I didnt think so, that might make it more difficult to study glial cells and influence them by neuromodulation, but i guess i should wait until i’ve read your follow-up posts.
If I can be of any further help explaining, let me know. Best regards
I was a software engineer when my son was diagnosed as autistic. My view of the brain therefore was of interacting circuits. My son was hypersensitive to sounds. Pictures of brainstem auditory system damage (in the October 1969 issue of Scientific American) seemed a likely explanation for his hearing and speech problems.
Brain maturation continues during the first decade of life, guided by trophic neurotransmitters produced in brainstem circuits. Brainstem damage cannot be dismissed as “minimal” nor should “neuroplasticity” be counted on to repair disconnections in any subcortical circuit. Is mini-column pathology in the cerebral cortex possibly the result of post-natal disruption of maturation?

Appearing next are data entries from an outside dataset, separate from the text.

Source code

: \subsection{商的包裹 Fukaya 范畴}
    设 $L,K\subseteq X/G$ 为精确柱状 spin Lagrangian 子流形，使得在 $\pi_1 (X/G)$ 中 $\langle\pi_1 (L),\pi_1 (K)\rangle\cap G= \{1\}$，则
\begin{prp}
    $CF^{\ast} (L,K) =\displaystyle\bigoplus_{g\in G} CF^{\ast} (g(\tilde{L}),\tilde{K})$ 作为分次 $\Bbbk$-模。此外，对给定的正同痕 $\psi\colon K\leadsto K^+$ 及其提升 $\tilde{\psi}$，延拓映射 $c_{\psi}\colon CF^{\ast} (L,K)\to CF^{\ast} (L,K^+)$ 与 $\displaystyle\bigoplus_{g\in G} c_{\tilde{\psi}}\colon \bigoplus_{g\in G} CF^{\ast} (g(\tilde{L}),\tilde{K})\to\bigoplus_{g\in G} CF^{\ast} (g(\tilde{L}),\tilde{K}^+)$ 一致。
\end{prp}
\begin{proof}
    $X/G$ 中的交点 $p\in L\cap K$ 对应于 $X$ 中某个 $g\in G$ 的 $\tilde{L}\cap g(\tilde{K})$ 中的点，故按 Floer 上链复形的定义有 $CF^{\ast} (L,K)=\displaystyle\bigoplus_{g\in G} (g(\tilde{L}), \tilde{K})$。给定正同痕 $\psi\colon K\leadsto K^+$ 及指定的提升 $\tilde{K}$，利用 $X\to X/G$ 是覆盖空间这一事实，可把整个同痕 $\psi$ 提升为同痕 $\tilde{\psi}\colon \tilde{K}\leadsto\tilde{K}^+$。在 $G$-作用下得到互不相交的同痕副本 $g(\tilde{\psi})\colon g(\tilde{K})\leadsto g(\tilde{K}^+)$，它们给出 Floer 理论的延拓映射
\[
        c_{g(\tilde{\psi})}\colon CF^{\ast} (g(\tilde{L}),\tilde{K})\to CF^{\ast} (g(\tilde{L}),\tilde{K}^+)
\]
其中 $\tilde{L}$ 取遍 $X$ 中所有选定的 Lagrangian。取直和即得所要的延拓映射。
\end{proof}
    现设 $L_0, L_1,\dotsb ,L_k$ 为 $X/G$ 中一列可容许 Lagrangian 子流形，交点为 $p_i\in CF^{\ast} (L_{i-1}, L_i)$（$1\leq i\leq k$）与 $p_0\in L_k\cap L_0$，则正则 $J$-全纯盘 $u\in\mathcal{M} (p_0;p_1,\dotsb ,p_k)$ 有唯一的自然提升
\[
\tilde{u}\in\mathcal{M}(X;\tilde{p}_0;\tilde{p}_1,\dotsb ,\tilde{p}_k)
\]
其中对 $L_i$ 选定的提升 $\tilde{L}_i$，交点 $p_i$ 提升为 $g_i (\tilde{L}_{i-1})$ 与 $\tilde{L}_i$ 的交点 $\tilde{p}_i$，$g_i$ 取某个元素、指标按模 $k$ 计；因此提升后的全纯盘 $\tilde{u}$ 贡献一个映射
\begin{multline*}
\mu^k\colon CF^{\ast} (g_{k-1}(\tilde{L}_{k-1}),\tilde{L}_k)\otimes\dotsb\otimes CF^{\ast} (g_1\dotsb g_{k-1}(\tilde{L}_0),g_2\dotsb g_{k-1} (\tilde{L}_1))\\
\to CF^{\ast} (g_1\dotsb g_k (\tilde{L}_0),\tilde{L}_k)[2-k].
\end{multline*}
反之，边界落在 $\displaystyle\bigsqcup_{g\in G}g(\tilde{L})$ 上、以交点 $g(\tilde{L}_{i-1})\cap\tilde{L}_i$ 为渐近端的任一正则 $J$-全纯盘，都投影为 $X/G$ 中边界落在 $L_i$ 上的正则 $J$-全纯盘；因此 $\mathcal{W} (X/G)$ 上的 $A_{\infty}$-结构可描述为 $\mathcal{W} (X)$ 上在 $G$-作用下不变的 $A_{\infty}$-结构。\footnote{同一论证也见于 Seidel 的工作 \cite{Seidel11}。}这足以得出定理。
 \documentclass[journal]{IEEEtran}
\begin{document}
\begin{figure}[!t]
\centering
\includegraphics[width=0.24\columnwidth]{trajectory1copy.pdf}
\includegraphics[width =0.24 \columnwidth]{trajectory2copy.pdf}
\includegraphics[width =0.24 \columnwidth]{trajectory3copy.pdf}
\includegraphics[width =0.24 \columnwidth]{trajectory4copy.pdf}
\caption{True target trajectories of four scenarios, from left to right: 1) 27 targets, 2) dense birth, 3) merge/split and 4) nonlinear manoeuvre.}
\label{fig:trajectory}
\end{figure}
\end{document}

Language is the most serious disability of autistic children. A book by cochlear implant surgeon Dana Suskind suggests the most important possible stimulation for the brain. The title of her book is Thirty Million Words; Building a Child’s Brain [New York: Dutton, 2015]. She emphasizes the importance of learning words during the early postnatal years.
It would be of interest to look for changes in EEG brain waves in autistic children subjected to hearing (and learning to speak) millions of words (or names) for objects and actions shown in pictures. My son learned to speak and read names of objects on Lotto Cards, a suggestion made to me by a speech therapist.
aka Eileen Nicole Simon
The minicolumnar abnormalities have been described as a so-called “dysplastic” phenomenon, one that happens during brain development. Many of the deficits created by these dysplastic processes are not stationary but transform, give rise to new symptomatology and change in severity during the lifetime of the individual. In regards to the study that you proposed (EEG in subjects subjected to hearing millions of words, etc) there is non that readily jumps to mind.